Santa Clara County, CA, has approximately 27,873 Japanese-Americans. Their ages are as follows:

Age Group Percent of Community
0–17 18.9
18–24 8.0
25–34 22.8
35–44 15.0
45–54 13.1
55–64 11.9
65+ 10.3
1. Construct a histogram of the Japanese-American community in Santa Clara County, CA. The bars will not be the same width for this example. Why not?
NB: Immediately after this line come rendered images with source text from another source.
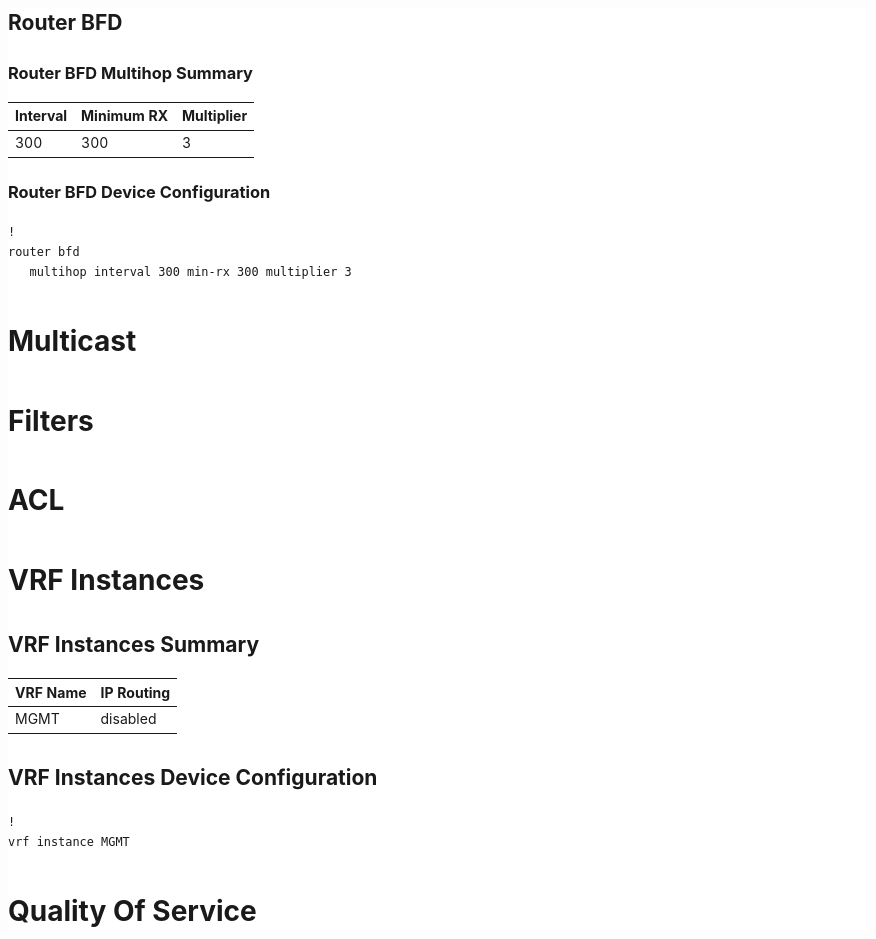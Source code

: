 ## Router BFD

### Router BFD Multihop Summary

| Interval | Minimum RX | Multiplier |
| -------- | ---------- | ---------- |
| 300 | 300 | 3 |

### Router BFD Device Configuration

```eos
!
router bfd
   multihop interval 300 min-rx 300 multiplier 3
```

# Multicast

# Filters

# ACL

# VRF Instances

## VRF Instances Summary

| VRF Name | IP Routing |
| -------- | ---------- |
| MGMT | disabled |

## VRF Instances Device Configuration

```eos
!
vrf instance MGMT
```

# Quality Of Service
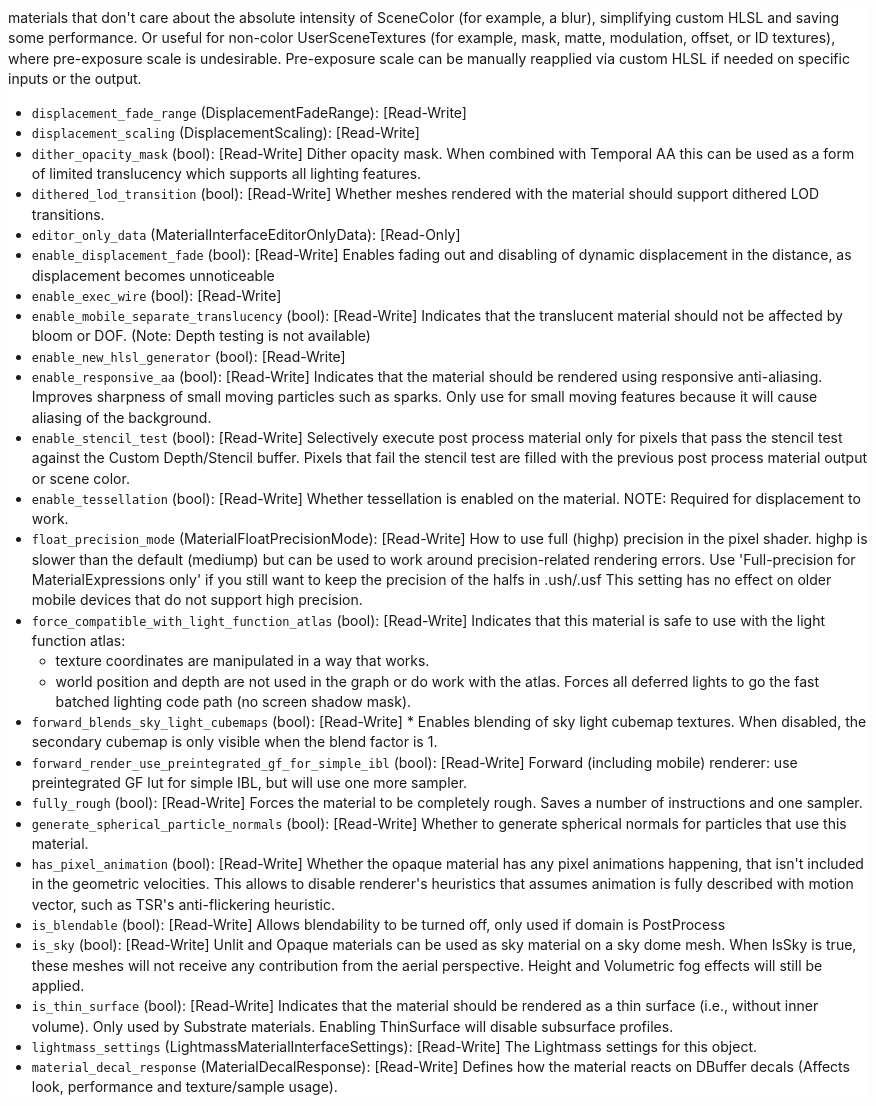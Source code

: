   materials that don't care about the absolute intensity of SceneColor (for example, a blur), simplifying custom HLSL and saving some performance.
  Or useful for non-color UserSceneTextures (for example, mask, matte, modulation, offset, or ID textures), where pre-exposure scale is
  undesirable.  Pre-exposure scale can be manually reapplied via custom HLSL if needed on specific inputs or the output.
- ``displacement_fade_range`` (DisplacementFadeRange):  [Read-Write]
- ``displacement_scaling`` (DisplacementScaling):  [Read-Write]
- ``dither_opacity_mask`` (bool):  [Read-Write] Dither opacity mask. When combined with Temporal AA this can be used as a form of limited translucency which supports all lighting features.
- ``dithered_lod_transition`` (bool):  [Read-Write] Whether meshes rendered with the material should support dithered LOD transitions.
- ``editor_only_data`` (MaterialInterfaceEditorOnlyData):  [Read-Only]
- ``enable_displacement_fade`` (bool):  [Read-Write] Enables fading out and disabling of dynamic displacement in the distance, as displacement becomes unnoticeable
- ``enable_exec_wire`` (bool):  [Read-Write]
- ``enable_mobile_separate_translucency`` (bool):  [Read-Write] Indicates that the translucent material should not be affected by bloom or DOF. (Note: Depth testing is not available)
- ``enable_new_hlsl_generator`` (bool):  [Read-Write]
- ``enable_responsive_aa`` (bool):  [Read-Write] Indicates that the material should be rendered using responsive anti-aliasing. Improves sharpness of small moving particles such as sparks.
  Only use for small moving features because it will cause aliasing of the background.
- ``enable_stencil_test`` (bool):  [Read-Write] Selectively execute post process material only for pixels that pass the stencil test against the Custom Depth/Stencil buffer.
  Pixels that fail the stencil test are filled with the previous post process material output or scene color.
- ``enable_tessellation`` (bool):  [Read-Write] Whether tessellation is enabled on the material. NOTE: Required for displacement to work.
- ``float_precision_mode`` (MaterialFloatPrecisionMode):  [Read-Write] How to use full (highp) precision in the pixel shader.
  highp is slower than the default (mediump) but can be used to work around precision-related rendering errors.
  Use 'Full-precision for MaterialExpressions only' if you still want to keep the precision of the halfs in .ush/.usf
  This setting has no effect on older mobile devices that do not support high precision.
- ``force_compatible_with_light_function_atlas`` (bool):  [Read-Write] Indicates that this material is safe to use with the light function atlas:
   - texture coordinates are manipulated in a way that works.
   - world position and depth are not used in the graph or do work with the atlas.
  Forces all deferred lights to go the fast batched lighting code path (no screen shadow mask).
- ``forward_blends_sky_light_cubemaps`` (bool):  [Read-Write] * Enables blending of sky light cubemap textures. When disabled, the secondary cubemap is only visible when the blend factor is 1.
- ``forward_render_use_preintegrated_gf_for_simple_ibl`` (bool):  [Read-Write] Forward (including mobile) renderer: use preintegrated GF lut for simple IBL, but will use one more sampler.
- ``fully_rough`` (bool):  [Read-Write] Forces the material to be completely rough. Saves a number of instructions and one sampler.
- ``generate_spherical_particle_normals`` (bool):  [Read-Write] Whether to generate spherical normals for particles that use this material.
- ``has_pixel_animation`` (bool):  [Read-Write] Whether the opaque material has any pixel animations happening, that isn't included in the geometric velocities.
  This allows to disable renderer's heuristics that assumes animation is fully described with motion vector, such as TSR's anti-flickering heuristic.
- ``is_blendable`` (bool):  [Read-Write] Allows blendability to be turned off, only used if domain is PostProcess
- ``is_sky`` (bool):  [Read-Write] Unlit and Opaque materials can be used as sky material on a sky dome mesh. When IsSky is true, these meshes will not receive any contribution from the aerial perspective. Height and Volumetric fog effects will still be applied.
- ``is_thin_surface`` (bool):  [Read-Write] Indicates that the material should be rendered as a thin surface (i.e., without inner volume). Only used by Substrate materials. Enabling ThinSurface will disable subsurface profiles.
- ``lightmass_settings`` (LightmassMaterialInterfaceSettings):  [Read-Write] The Lightmass settings for this object.
- ``material_decal_response`` (MaterialDecalResponse):  [Read-Write] Defines how the material reacts on DBuffer decals (Affects look, performance and texture/sample usage).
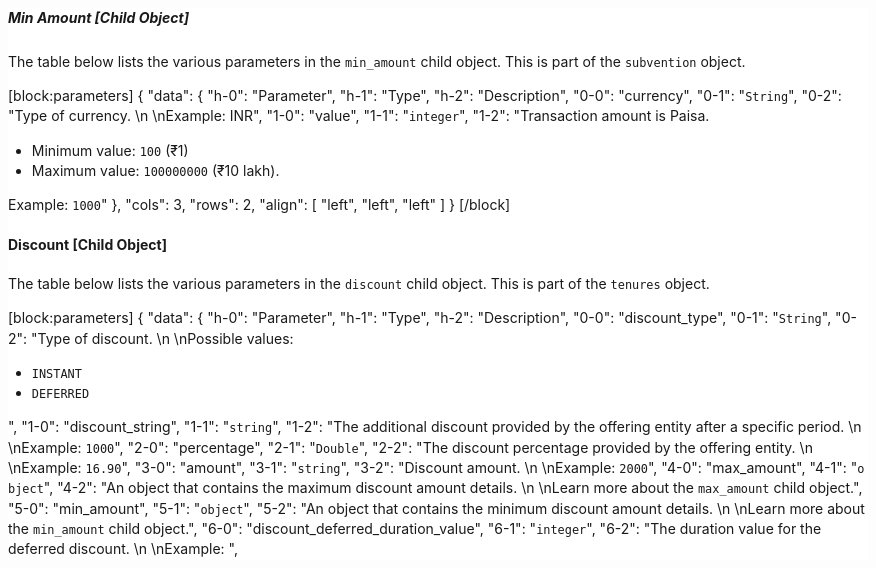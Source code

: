 
##### Min Amount [Child Object]

The table below lists the various parameters in the `min_amount` child object. This is part of the `subvention` object.

[block:parameters]
{
  "data": {
    "h-0": "Parameter",
    "h-1": "Type",
    "h-2": "Description",
    "0-0": "currency",
    "0-1": "`String`",
    "0-2": "Type of currency.  \n  \nExample: INR",
    "1-0": "value",
    "1-1": "`integer`",
    "1-2": "Transaction amount is Paisa.<ul><li>Minimum value: `100` (₹1)</li><li>Maximum value: `100000000` (₹10 lakh).</ul></li>Example: `1000`"
  },
  "cols": 3,
  "rows": 2,
  "align": [
    "left",
    "left",
    "left"
  ]
}
[/block]


#### Discount [Child Object]

The table below lists the various parameters in the `discount` child object. This is part of the `tenures` object.

[block:parameters]
{
  "data": {
    "h-0": "Parameter",
    "h-1": "Type",
    "h-2": "Description",
    "0-0": "discount_type",
    "0-1": "`String`",
    "0-2": "Type of discount.  \n  \nPossible values:<ul><li>`INSTANT`</li><li>`DEFERRED`</ul></li>",
    "1-0": "discount_string",
    "1-1": "`string`",
    "1-2": "The additional discount provided by the offering entity after a specific period.  \n  \nExample: `1000`",
    "2-0": "percentage",
    "2-1": "`Double`",
    "2-2": "The discount percentage provided by the offering entity.  \n  \nExample: `16.90`",
    "3-0": "amount",
    "3-1": "`string`",
    "3-2": "Discount amount.  \n  \nExample: `2000`",
    "4-0": "max_amount",
    "4-1": "`object`",
    "4-2": "An object that contains the maximum discount amount details.  \n  \nLearn more about the `max_amount` child object.",
    "5-0": "min_amount",
    "5-1": "`object`",
    "5-2": "An object that contains the minimum discount amount details.  \n  \nLearn more about the `min_amount` child object.",
    "6-0": "discount_deferred_duration_value",
    "6-1": "`integer`",
    "6-2": "The duration value for the deferred discount.  \n  \nExample: ",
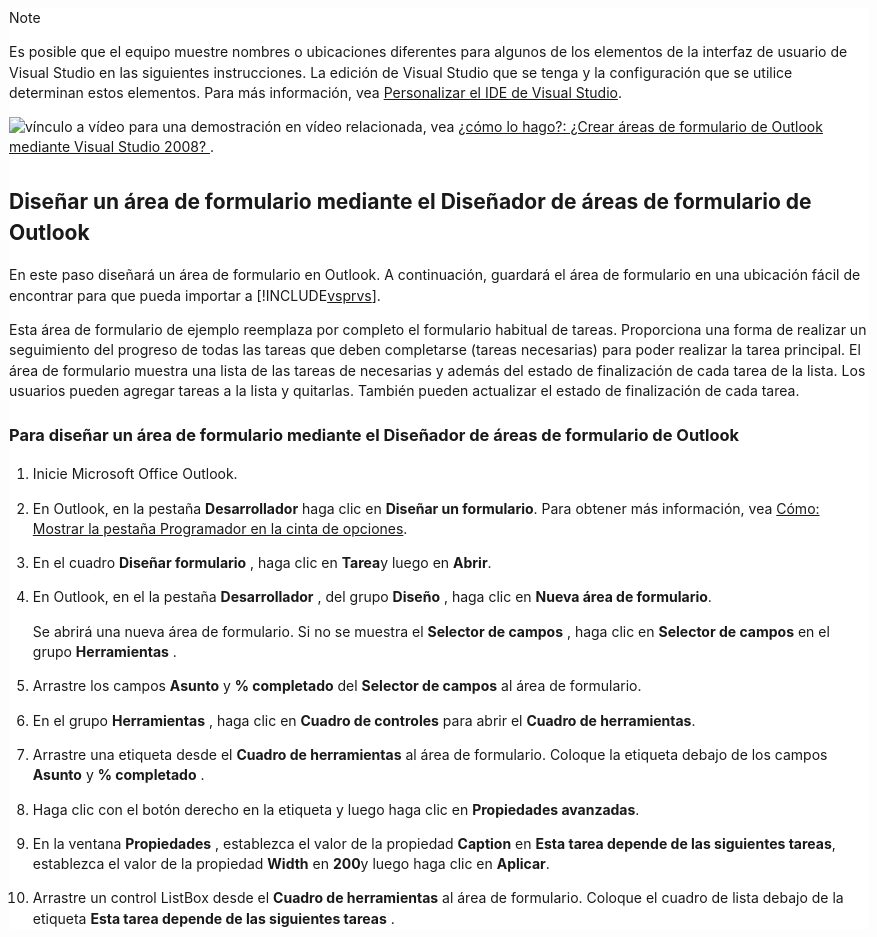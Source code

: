 > [!NOTE]
>  Es posible que el equipo muestre nombres o ubicaciones diferentes para algunos de los elementos de la interfaz de usuario de Visual Studio en las siguientes instrucciones. La edición de Visual Studio que se tenga y la configuración que se utilice determinan estos elementos. Para más información, vea [Personalizar el IDE de Visual Studio](../ide/personalizing-the-visual-studio-ide.md).

 ![vínculo a vídeo](../vsto/media/playvideo.gif "vínculo al vídeo") para una demostración en vídeo relacionada, vea [¿cómo lo hago?: ¿Crear áreas de formulario de Outlook mediante Visual Studio 2008? ](http://go.microsoft.com/fwlink/?LinkID=130305).
## <a name="design-a-form-region-by-using-the-form-region-designer-in-outlook"></a>Diseñar un área de formulario mediante el Diseñador de áreas de formulario de Outlook
 En este paso diseñará un área de formulario en Outlook. A continuación, guardará el área de formulario en una ubicación fácil de encontrar para que pueda importar a [!INCLUDE[vsprvs](../sharepoint/includes/vsprvs-md.md)].

 Esta área de formulario de ejemplo reemplaza por completo el formulario habitual de tareas. Proporciona una forma de realizar un seguimiento del progreso de todas las tareas que deben completarse (tareas necesarias) para poder realizar la tarea principal. El área de formulario muestra una lista de las tareas de necesarias y además del estado de finalización de cada tarea de la lista. Los usuarios pueden agregar tareas a la lista y quitarlas. También pueden actualizar el estado de finalización de cada tarea.

### <a name="to-design-a-form-region-by-using-the-form-region-designer-in-outlook"></a>Para diseñar un área de formulario mediante el Diseñador de áreas de formulario de Outlook

1.  Inicie Microsoft Office Outlook.

2.  En Outlook, en la pestaña **Desarrollador** haga clic en **Diseñar un formulario**. Para obtener más información, vea [Cómo: Mostrar la pestaña Programador en la cinta de opciones](../vsto/how-to-show-the-developer-tab-on-the-ribbon.md).

3.  En el cuadro **Diseñar formulario** , haga clic en **Tarea**y luego en **Abrir**.

4.  En Outlook, en el la pestaña **Desarrollador** , del grupo **Diseño** , haga clic en **Nueva área de formulario**.

     Se abrirá una nueva área de formulario. Si no se muestra el **Selector de campos** , haga clic en **Selector de campos** en el grupo **Herramientas** .

5.  Arrastre los campos **Asunto** y **% completado** del **Selector de campos** al área de formulario.

6.  En el grupo **Herramientas** , haga clic en **Cuadro de controles** para abrir el **Cuadro de herramientas**.

7.  Arrastre una etiqueta desde el **Cuadro de herramientas** al área de formulario. Coloque la etiqueta debajo de los campos **Asunto** y **% completado** .

8.  Haga clic con el botón derecho en la etiqueta y luego haga clic en **Propiedades avanzadas**.

9. En la ventana **Propiedades** , establezca el valor de la propiedad **Caption** en **Esta tarea depende de las siguientes tareas**, establezca el valor de la propiedad **Width** en **200**y luego haga clic en **Aplicar**.

10. Arrastre un control ListBox desde el **Cuadro de herramientas** al área de formulario. Coloque el cuadro de lista debajo de la etiqueta **Esta tarea depende de las siguientes tareas** .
What impact does this have on the reliability of the graph?
2. What percentage of the community is under age 35?
3. Which box plot most resembles the information above?

Figure 2.5.9.

1. For graph, check student's solution.
2. 49.7% of the community is under the age of 35.
3. Based on the information in the table, graph (a) most closely represents the data.

### Glossary

Box plot
a graph that gives a quick picture of the middle 50% of the data
First Quartile
the value that is the median of the of the lower half of the ordered data set
Frequency Polygon
looks like a line graph but uses intervals to display ranges of large amounts of data
Interval
also called a class interval; an interval represents a range of data and is used when displaying large data sets
Paired Data Set
two data sets that have a one to one relationship so that:
• both data sets are the same size, and
• each data point in one data set is matched with exactly one point from the other set.
Skewed
used to describe data that is not symmetrical; when the right side of a graph looks “chopped off” compared the left side, we say it is “skewed to the left.” When the left side of the graph looks “chopped off” compared to the right side, we say the data is “skewed to the right.” Alternatively: when the lower values of the data are more spread out, we say the data are skewed to the left. When the greater values are more spread out, the data are skewed to the right.